------ INFORMATION GIVEN

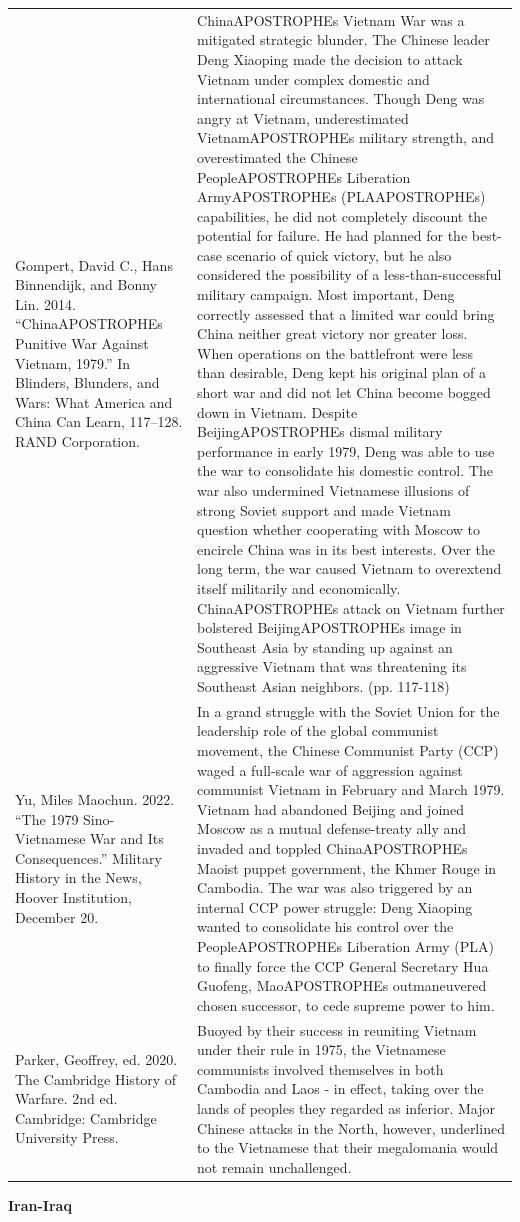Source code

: {\begin{longtable}{p{}p{}}
\\
Gompert, David C., Hans Binnendijk, and Bonny Lin. 2014. “ChinaAPOSTROPHEs Punitive War Against Vietnam, 1979.” In Blinders, Blunders, and Wars: What America and China Can Learn, 117–128. RAND Corporation. & ChinaAPOSTROPHEs Vietnam War was a mitigated strategic blunder. The Chinese leader Deng Xiaoping made the decision to attack Vietnam under complex domestic and international circumstances. Though Deng was angry at Vietnam, underestimated VietnamAPOSTROPHEs military strength, and overestimated the Chinese PeopleAPOSTROPHEs Liberation ArmyAPOSTROPHEs (PLAAPOSTROPHEs) capabilities, he did not completely discount the potential for failure. He had planned for the best-case scenario of quick victory, but he also considered the possibility of a less-than-successful military campaign. Most important, Deng correctly assessed that a limited war could bring China neither great victory nor greater loss. When operations on the battlefront were less than desirable, Deng kept his original plan of a short war and did not let China become bogged down in Vietnam. Despite BeijingAPOSTROPHEs dismal military performance in early 1979, Deng was able to use the war to consolidate his domestic control. The war also undermined Vietnamese illusions of strong Soviet support and made Vietnam question whether cooperating with Moscow to encircle China was in its best interests. Over the long term, the war caused Vietnam to overextend itself militarily and economically. ChinaAPOSTROPHEs attack on Vietnam further bolstered BeijingAPOSTROPHEs image in Southeast Asia by standing up against an aggressive Vietnam that was threatening its Southeast Asian neighbors. (pp. 117-118)
\\
Yu, Miles Maochun. 2022. “The 1979 Sino-Vietnamese War and Its Consequences.” Military History in the News, Hoover Institution, December 20. & In a grand struggle with the Soviet Union for the leadership role of the global communist movement, the Chinese Communist Party (CCP) waged a full-scale war of aggression against communist Vietnam in February and March 1979. Vietnam had abandoned Beijing and joined Moscow as a mutual defense-treaty ally and invaded and toppled ChinaAPOSTROPHEs Maoist puppet government, the Khmer Rouge in Cambodia. The war was also triggered by an internal CCP power struggle: Deng Xiaoping wanted to consolidate his control over the PeopleAPOSTROPHEs Liberation Army (PLA) to finally force the CCP General Secretary Hua Guofeng, MaoAPOSTROPHEs outmaneuvered chosen successor, to cede supreme power to him.
\\
Parker, Geoffrey, ed. 2020. The Cambridge History of Warfare. 2nd ed. Cambridge: Cambridge University Press. & Buoyed by their success in reuniting Vietnam under their rule in 1975, the Vietnamese communists involved themselves in both Cambodia and Laos - in effect, taking over the lands of peoples they regarded as inferior. Major Chinese attacks in the North, however, underlined to the Vietnamese that their megalomania would not remain unchallenged.
\\
\end{longtable}}
\clearpage
         \textbf{Iran-Iraq}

------------

Quote the entries in full. Any image among them is to be omitted from the copy.

▶ **RESULT FOR THIS EXERCISE**:
Source code

: {\begin{longtable}{p{}p{}}
\\
Gompert, David C., Hans Binnendijk, and Bonny Lin. 2014. “ChinaAPOSTROPHEs Punitive War Against Vietnam, 1979.” In Blinders, Blunders, and Wars: What America and China Can Learn, 117–128. RAND Corporation. & ChinaAPOSTROPHEs Vietnam War was a mitigated strategic blunder. The Chinese leader Deng Xiaoping made the decision to attack Vietnam under complex domestic and international circumstances. Though Deng was angry at Vietnam, underestimated VietnamAPOSTROPHEs military strength, and overestimated the Chinese PeopleAPOSTROPHEs Liberation ArmyAPOSTROPHEs (PLAAPOSTROPHEs) capabilities, he did not completely discount the potential for failure. He had planned for the best-case scenario of quick victory, but he also considered the possibility of a less-than-successful military campaign. Most important, Deng correctly assessed that a limited war could bring China neither great victory nor greater loss. When operations on the battlefront were less than desirable, Deng kept his original plan of a short war and did not let China become bogged down in Vietnam. Despite BeijingAPOSTROPHEs dismal military performance in early 1979, Deng was able to use the war to consolidate his domestic control. The war also undermined Vietnamese illusions of strong Soviet support and made Vietnam question whether cooperating with Moscow to encircle China was in its best interests. Over the long term, the war caused Vietnam to overextend itself militarily and economically. ChinaAPOSTROPHEs attack on Vietnam further bolstered BeijingAPOSTROPHEs image in Southeast Asia by standing up against an aggressive Vietnam that was threatening its Southeast Asian neighbors. (pp. 117-118)
\\
Yu, Miles Maochun. 2022. “The 1979 Sino-Vietnamese War and Its Consequences.” Military History in the News, Hoover Institution, December 20. & In a grand struggle with the Soviet Union for the leadership role of the global communist movement, the Chinese Communist Party (CCP) waged a full-scale war of aggression against communist Vietnam in February and March 1979. Vietnam had abandoned Beijing and joined Moscow as a mutual defense-treaty ally and invaded and toppled ChinaAPOSTROPHEs Maoist puppet government, the Khmer Rouge in Cambodia. The war was also triggered by an internal CCP power struggle: Deng Xiaoping wanted to consolidate his control over the PeopleAPOSTROPHEs Liberation Army (PLA) to finally force the CCP General Secretary Hua Guofeng, MaoAPOSTROPHEs outmaneuvered chosen successor, to cede supreme power to him.
\\
Parker, Geoffrey, ed. 2020. The Cambridge History of Warfare. 2nd ed. Cambridge: Cambridge University Press. & Buoyed by their success in reuniting Vietnam under their rule in 1975, the Vietnamese communists involved themselves in both Cambodia and Laos - in effect, taking over the lands of peoples they regarded as inferior. Major Chinese attacks in the North, however, underlined to the Vietnamese that their megalomania would not remain unchallenged.
\\
\end{longtable}}
\clearpage
         \textbf{Iran-Iraq}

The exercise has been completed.